McCullough v. Bennett, Docket No. 04-0081-pr (2d Cir. June 24, 2005) (Meskill, Newman, Cabranes) (Op. by Newman): The question presented in this case is whether, as Judge Newman succinctly puts it, “convictions and consecutive sentences on two counts of criminal possession of a weapon [in the second degree under N.Y. Penal Law § 265.03] violate petitioner’s double jeopardy rights when the two counts reflected shootings at two victims getting out of the same vehicle in rapid succession.” Op. at 1-2. CPW-2nd punishes anyone who “possesses a loaded firearm . . . with intent to use the same unlawfully against another.” The evidence at trial showed that McCullough approached a parked car with a loaded gun and fired at Person A when A fled the vehicle from the driver side of the car. McCullough then went to the passenger side, threatened Person B (another occupant of the car), pulled B out of the car, and fired in B’s direction as B ran off.
The Court finds no Double Jeopardy violation, reasoning that:
(1) Under the Double Jeopardy Clause, when two separate acts allegedly violate the same statute, the governing question is simply one of legislative intent: Did the legislature in enacting the law intend to punish a continuous offense or distinct acts?
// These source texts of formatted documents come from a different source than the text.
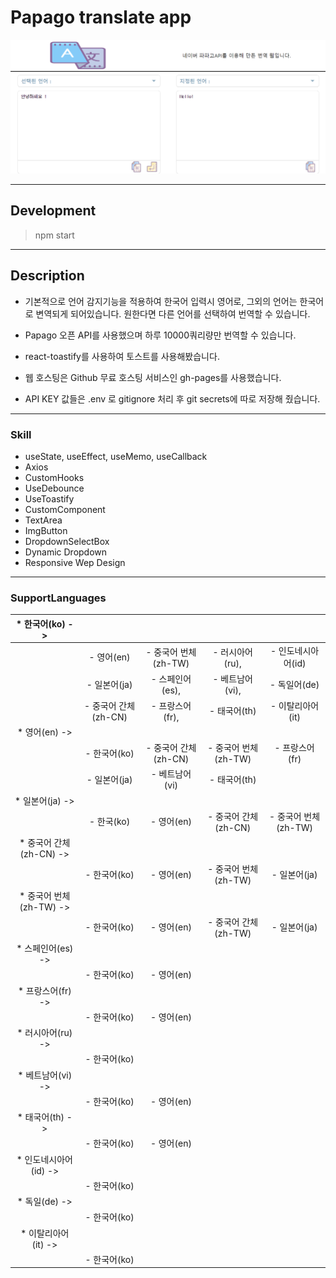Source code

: # Papago translate app

![네이버 Papago API를 이용한 번역 웹 사이트](public/img/intro_img.png)

------

## Development

> npm start

------

## Description

* 기본적으로 언어 감지기능을 적용하여 한국어 입력시 영어로,
그외의 언어는 한국어로 변역되게 되어있습니다.
원한다면 다른 언어를 선택하여 번역할 수 있습니다.

* Papago 오픈 API를 사용했으며 하루 10000쿼리량만 번역할 수 있습니다.

* react-toastify를 사용하여 토스트를 사용해봤습니다.

* 웹 호스팅은 Github 무료 호스팅 서비스인 gh-pages를 사용했습니다.

* API KEY 값들은 .env 로 gitignore 처리 후 git secrets에 따로 저장해 줬습니다.

-------

### Skill

*  useState, useEffect, useMemo, useCallback
*  Axios
*  CustomHooks 
  * UseDebounce
  * UseToastify
*  CustomComponent
  * TextArea
  * ImgButton
  * DropdownSelectBox  
* Dynamic Dropdown
* Responsive Wep Design

------

### SupportLanguages

|     * 한국어(ko) ->     	|                      	|                      	|                      	|                      	|
|:-----------------------:	|:--------------------:	|:--------------------:	|:--------------------:	|:--------------------:	|
|                         	|      - 영어(en)      	| - 중국어 번체(zh-TW) 	|    - 러시아어(ru),   	|  - 인도네시아어(id)  	|
|                         	|     - 일본어(ja)     	|    - 스페인어(es),   	|    - 베트남어(vi),   	|     - 독일어(de)     	|
|                         	| - 중국어 간체(zh-CN) 	|    - 프랑스어(fr),   	|     - 태국어(th)     	|   - 이탈리아어(it)   	|
|      * 영어(en) ->      	|                      	|                      	|                      	|                      	|
|                         	|     - 한국어(ko)     	| - 중국어 간체(zh-CN) 	| - 중국어 번체(zh-TW) 	|    - 프랑스어(fr)    	|
|                         	|     - 일본어(ja)     	|    - 베트남어(vi)    	|     - 태국어(th)     	|                      	|
|     * 일본어(ja) ->     	|                      	|                      	|                      	|                      	|
|                         	|      - 한국(ko)      	|      - 영어(en)      	| - 중국어 간체(zh-CN) 	| - 중국어 번체(zh-TW) 	|
| * 중국어 간체(zh-CN) -> 	|                      	|                      	|                      	|                      	|
|                         	|     - 한국어(ko)     	|      - 영어(en)      	| - 중국어 번체(zh-TW) 	|     - 일본어(ja)     	|
| * 중국어 번체(zh-TW) -> 	|                      	|                      	|                      	|                      	|
|                         	|     - 한국어(ko)     	|      - 영어(en)      	| - 중국어 간체(zh-TW) 	|     - 일본어(ja)     	|
|    * 스페인어(es) ->    	|                      	|                      	|                      	|                      	|
|                         	|     - 한국어(ko)     	|      - 영어(en)      	|                      	|                      	|
|    * 프랑스어(fr) ->    	|                      	|                      	|                      	|                      	|
|                         	|     - 한국어(ko)     	|      - 영어(en)      	|                      	|                      	|
|    * 러시아어(ru) ->    	|                      	|                      	|                      	|                      	|
|                         	|     - 한국어(ko)     	|                      	|                      	|                      	|
|    * 베트남어(vi) ->    	|                      	|                      	|                      	|                      	|
|                         	|     - 한국어(ko)     	|      - 영어(en)      	|                      	|                      	|
|     * 태국어(th) ->     	|                      	|                      	|                      	|                      	|
|                         	|     - 한국어(ko)     	|      - 영어(en)      	|                      	|                      	|
|  * 인도네시아어(id) ->  	|                      	|                      	|                      	|                      	|
|                         	|     - 한국어(ko)     	|                      	|                      	|                      	|
|      * 독일(de) ->      	|                      	|                      	|                      	|                      	|
|                         	|     - 한국어(ko)     	|                      	|                      	|                      	|
|   * 이탈리아어(it) ->   	|                      	|                      	|                      	|                      	|
|                         	|     - 한국어(ko)     	|                      	|                      	|                      	|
Op. at 4, citing Blockburger, 284 U.S. 299, 302-303 (1932). If the former, then “there can be but one penalty,” but if the latter, “then each act is punishable separately.” Id.
(2) The New York Court of Appeals has construed CPW-2nd as permitting multiple sentences for successive shootings, so long as the fact-finder determines that the defendant had distinct “intents” in performing the successive acts. As it explained in People v. Okafore, 72 N.Y.2d 81, 88-89 (1988), “Inasmuch as two criminal intents are discernible, constituting discrete culpable events and not a single continuing one, each could be separtely prosecuted.” Thus, if the evidence shows that “the original unlawful intent [(present when the defendant first fired the gun)] is abandoned and subsequently a new intent is formed to use the weapon against others during the period of possession, more than one crime is committed.” Id.
(3) The critical question thus becomes this: “Did the defendant have one continuous intent to harm one or more people, or an intent to harm one person that ended followed by a new intent to harm another person?” Op. at 10. And in this case, the “issue of intent was put to the jury, and the jury found that McCullough had the requisite intent to commit two weapons possession offenses.” Id. Therefore, the consecutive sentences that McCullough received for these two offenses do not violate the Double Jeopardy clause.